• [Stored data entries]:
>>>
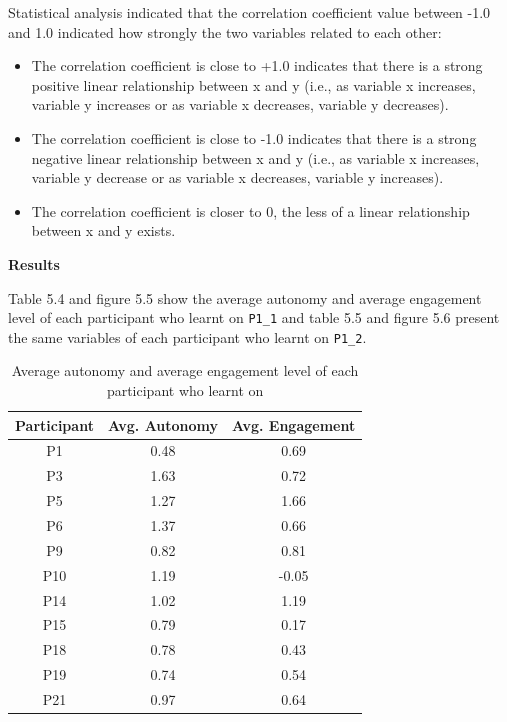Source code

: Statistical analysis indicated that the correlation coefficient value between -1.0 and 1.0 indicated how strongly the two variables related to each other: 
\begin{itemize}
\item The correlation coefficient is close to +1.0 indicates that there is a strong positive linear relationship between x and y (i.e., as variable x increases, variable y increases or as variable x decreases, variable y decreases).
\item The correlation coefficient is close to -1.0 indicates that there is a strong negative linear relationship between x and y (i.e., as variable x increases, variable y decrease or as variable x decreases, variable y increases).
\item The correlation coefficient is closer to 0, the less of a linear relationship between x and y exists.
\end{itemize}

\noindent\textbf{Results} 

Table 5.4 and figure 5.5 show the average autonomy and average engagement level of each participant who learnt on \verb|P1_1| and table 5.5 and figure 5.6 present the same variables of each participant who learnt on \verb|P1_2|. 

\newpage
\begin{table}[H]
\centering
\caption{Average autonomy and average engagement level of each participant who learnt on }

\begin{tabular}{|c|c|c|} \hline
 Participant & Avg. Autonomy & Avg. Engagement \\
\hline
P1& 0.48 & 0.69  \\
\hline 
P3& 1.63 & 0.72 \\
\hline
P5& 1.27  & 1.66 \\
\hline 
P6& 1.37  & 0.66 \\
\hline
P9&0.82  & 0.81 \\
\hline 
P10& 1.19 & -0.05  \\
\hline
P14& 1.02  & 1.19 \\
\hline 
P15& 0.79 & 0.17 \\
\hline
P18& 0.78 & 0.43 \\
\hline 
P19& 0.74 & 0.54 \\
\hline
P21& 0.97 & 0.64 \\
\hline
\end{tabular}
\end{table}


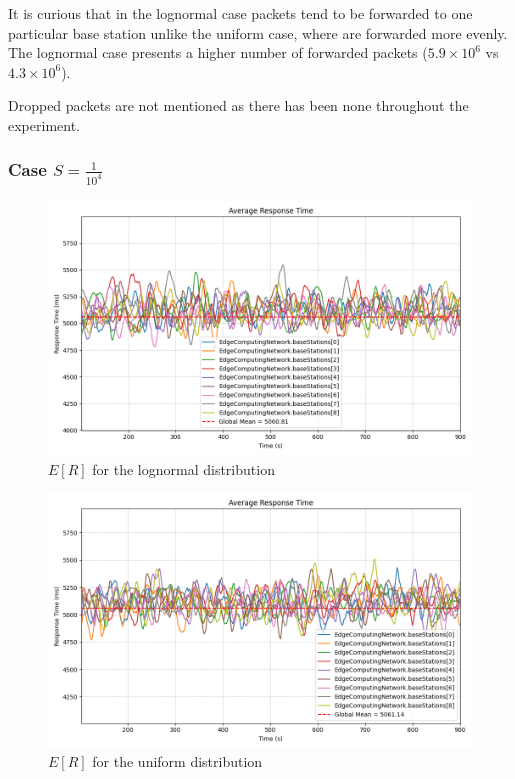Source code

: \documentclass{report}
\begin{document}
\begin{flushleft}
It is curious that in the lognormal case packets tend to be forwarded to one particular base station unlike the uniform case, where are forwarded more evenly. The lognormal case presents a higher number of forwarded packets ($5.9\times10^6$ vs $4.3\times10^6$).
\vspace{1em}

Dropped packets are not mentioned as there has been none throughout the experiment.
\end{flushleft}

\subsubsection*{Case $S=\frac{1}{10^4}$}

\begin{figure}[H]
    \centering
    \includegraphics[width=\textwidth]{img/plots/log_1e4_B/resptime.png}
    \caption{$E[R]$ for the lognormal distribution}
\end{figure}

\begin{figure}[H]
    \centering
    \includegraphics[width=\textwidth]{img/plots/uni_1e4_B/resptime.png}
    \caption{$E[R]$ for the uniform distribution}
\end{figure}
\end{document}
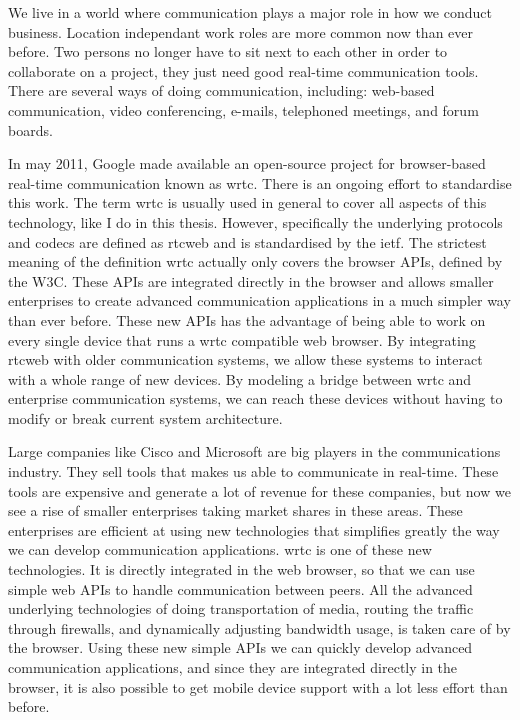 We live in a world where communication plays a major role in how we conduct business. Location independant work roles are more common now than ever before. Two persons no longer have to sit next to each other in order to collaborate on a project, they just need good real-time communication tools. There are several ways of doing communication, including: web-based communication, video conferencing, e-mails, telephoned meetings, and forum boards.

In may 2011, Google made available an open-source project for browser-based real-time communication known as \gls{wrtc}\cite{google-release-of-webrtc}. There is an ongoing effort to standardise this work. The term \gls{wrtc} is usually used in general to cover all aspects of this technology, like I do in this thesis. However, specifically the underlying protocols and codecs are defined as \gls{rtcweb} and is standardised by the \gls{ietf}\cite{ietf}. The strictest meaning of the definition \gls{wrtc} actually only covers the browser APIs, defined by the W3C\cite{w3c}. These APIs are integrated directly in the browser and allows smaller enterprises to create advanced communication applications in a much simpler way than ever before. These new APIs has the advantage of being able to work on every single device that runs a \gls{wrtc} compatible web browser. By integrating \gls{rtcweb} with older communication systems, we allow these systems to interact with a whole range of new devices. By modeling a bridge between \gls{wrtc} and enterprise communication systems, we can reach these devices without having to modify or break current system architecture.

Large companies like Cisco and Microsoft are big players in the communications industry. They sell tools that makes us able to communicate in real-time. These tools are expensive and generate a lot of revenue for these companies, but now we see a rise of smaller enterprises taking market shares in these areas. These enterprises are efficient at using new technologies that simplifies greatly the way we can develop communication applications. \gls{wrtc} is one of these new technologies. It is directly integrated in the web browser, so that we can use simple web APIs to handle communication between peers. All the advanced underlying technologies of doing transportation of media, routing the traffic through firewalls, and dynamically adjusting bandwidth usage, is taken care of by the browser. Using these new simple APIs we can quickly develop advanced communication applications, and since they are integrated directly in the browser, it is also possible to get mobile device support with a lot less effort than before.

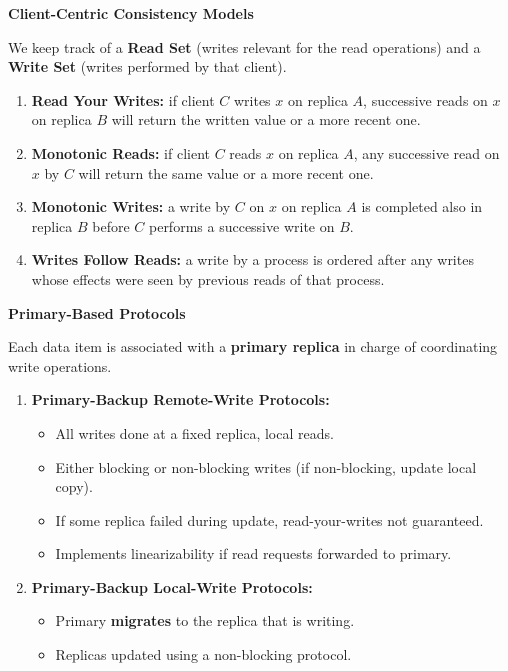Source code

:\documentclass[a4paper, 10pt, twocolumn]{article}
\begin{document}
    \textbf{Client-Centric Consistency Models}

    We keep track of a \textbf{Read Set} (writes relevant for the read operations) and a \textbf{Write Set} (writes performed by that client).
    \begin{enumerate}
        \item \textbf{Read Your Writes:} if client $C$ writes $x$ on replica $A$, successive reads on $x$ on replica $B$ will return the written value or a more recent one.
        \item \textbf{Monotonic Reads:} if client $C$ reads $x$ on replica $A$, any successive read on $x$ by $C$ will return the same value or a more recent one.
        \item \textbf{Monotonic Writes:} a write by $C$ on $x$ on replica $A$ is completed also in replica $B$ before $C$ performs a successive write on $B$.
        \item \textbf{Writes Follow Reads:} a write by a process is ordered after any writes whose effects were seen by previous reads of that process.
    \end{enumerate}

    \textbf{Primary-Based Protocols}

    Each data item is associated with a \textbf{primary replica} in charge of coordinating write operations.
    \begin{enumerate}
        \item \textbf{Primary-Backup Remote-Write Protocols:}
        \begin{itemize}
            \item All writes done at a fixed replica, local reads.
            \item Either blocking or non-blocking writes (if non-blocking, update local copy).
            \item If some replica failed during update, read-your-writes not guaranteed.
            \item Implements linearizability if read requests forwarded to primary.
        \end{itemize}
        \item \textbf{Primary-Backup Local-Write Protocols:}
        \begin{itemize}
            \item Primary \textbf{migrates} to the replica that is writing.
            \item Replicas updated using a non-blocking protocol.
        \end{itemize}
    \end{enumerate}
\end{document}
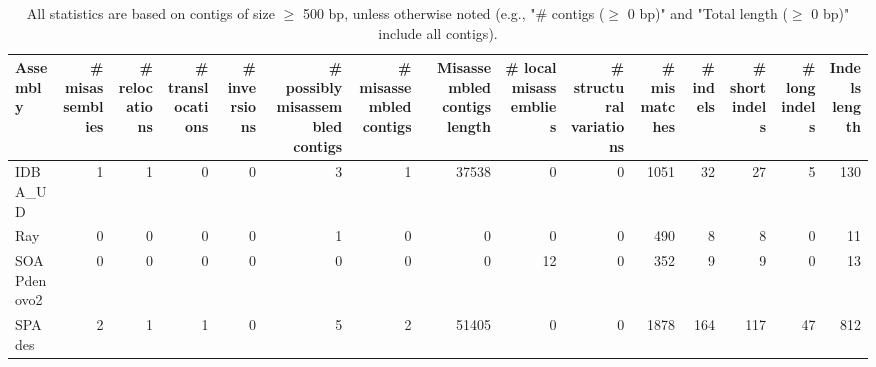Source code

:\documentclass[12pt,a4paper]{article}
\begin{document}
\begin{table}[ht]
\begin{center}
\caption{All statistics are based on contigs of size $\geq$ 500 bp, unless otherwise noted (e.g., "\# contigs ($\geq$ 0 bp)" and "Total length ($\geq$ 0 bp)" include all contigs).}
\begin{tabular}{|l*{14}{|r}|}
\hline
Assembly & \# misassemblies &     \# relocations &     \# translocations &     \# inversions & \# possibly misassembled contigs & \# misassembled contigs & Misassembled contigs length & \# local misassemblies & \# structural variations & \# mismatches & \# indels &     \# short indels &     \# long indels & Indels length \\ \hline
IDBA\_UD & 1 & 1 & 0 & 0 & 3 & 1 & 37538 & 0 & 0 & 1051 & 32 & 27 & 5 & 130 \\ \hline
Ray & 0 & 0 & 0 & 0 & 1 & 0 & 0 & 0 & 0 & 490 & 8 & 8 & 0 & 11 \\ \hline
SOAPdenovo2 & 0 & 0 & 0 & 0 & 0 & 0 & 0 & 12 & 0 & 352 & 9 & 9 & 0 & 13 \\ \hline
SPAdes & 2 & 1 & 1 & 0 & 5 & 2 & 51405 & 0 & 0 & 1878 & 164 & 117 & 47 & 812 \\ \hline
\end{tabular}
\end{center}
\end{table}
\end{document}

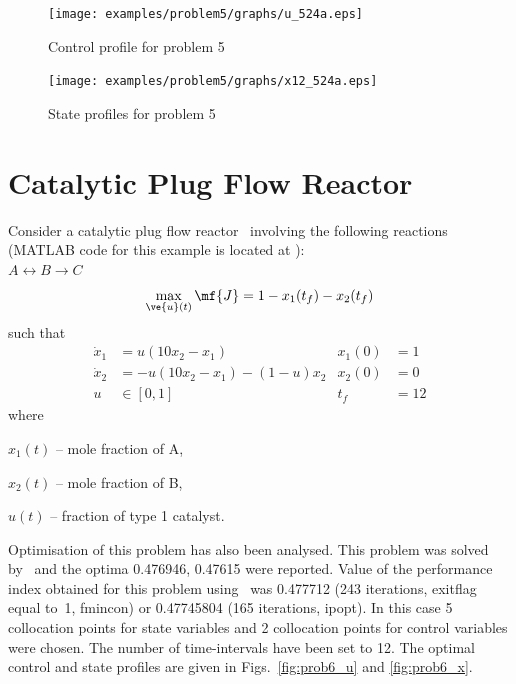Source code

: \begin{figure}[htb]
\begin{minipage}[t]{0.5\linewidth}
\centering
\texttt{[image: examples/problem5/graphs/u\_524a.eps]}
\caption[Problem 5: Control profile]{Control profile for problem 5}
\label{fig:prob5_u}  
\end{minipage}
\begin{minipage}[t]{0.5\linewidth}
\centering
\texttt{[image: examples/problem5/graphs/x12\_524a.eps]}
\caption[Problem 4: State profiles]{State profiles for problem 5}
\label{fig:prob5_x} 
\end{minipage}
\end{figure}

\section{Catalytic Plug Flow Reactor}
\label{sec:prob6}

Consider a catalytic plug flow reactor~\citep{raj01,dad95} involving
the following reactions (MATLAB code for this example is located at
):\\ 
$A \leftrightarrow B\rightarrow C$
\begin{equation}
\max_{\ve{u}(t)} \mf{J} = 1-x_{1}(t_{f})-x_{2}(t_{f})
\label{eq:plugflow} 
\end{equation}
such that
\begin{align*}
\dot{x}_1&=u(10x_2-x_1) &x_1(0) &= 1 \\
\dot{x}_2&=-u(10x_2-x_1)-(1-u)x_2  &x_2(0) &= 0 \\
u &\in [0,1] & t_f &=12
\end{align*}
where
\begin{description}
\item $x_1(t)$ -- mole fraction of A,
\item $x_2(t)$ -- mole fraction of B,
\item $u(t)$ -- fraction of type 1 catalyst.
\end{description}

Optimisation of this problem has also been analysed. This problem was
solved by~\cite{log89,raj01} and the optima 0.476946, 0.47615 were
reported. Value of the performance index obtained for this problem
using~ was 0.477712 (243 iterations, exitflag equal to~1,
fmincon) or 0.47745804 (165 iterations, ipopt). In this case
5 collocation points for state variables and 2 collocation points for
control variables were chosen. The number of time-intervals have been
set to 12. The optimal control and state profiles are given in
Figs.~\ref{fig:prob6_u} and \ref{fig:prob6_x}.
<<<
• [Exercise details]: A verbatim copy of the records is expected, from their first line through the line with "variable y increases).", inclusive, with the pictures removed.

• [Reply]:
Source code

: Statistical analysis indicated that the correlation coefficient value between -1.0 and 1.0 indicated how strongly the two variables related to each other: 
\begin{itemize}
\item The correlation coefficient is close to +1.0 indicates that there is a strong positive linear relationship between x and y (i.e., as variable x increases, variable y increases or as variable x decreases, variable y decreases).
\item The correlation coefficient is close to -1.0 indicates that there is a strong negative linear relationship between x and y (i.e., as variable x increases, variable y decrease or as variable x decreases, variable y increases).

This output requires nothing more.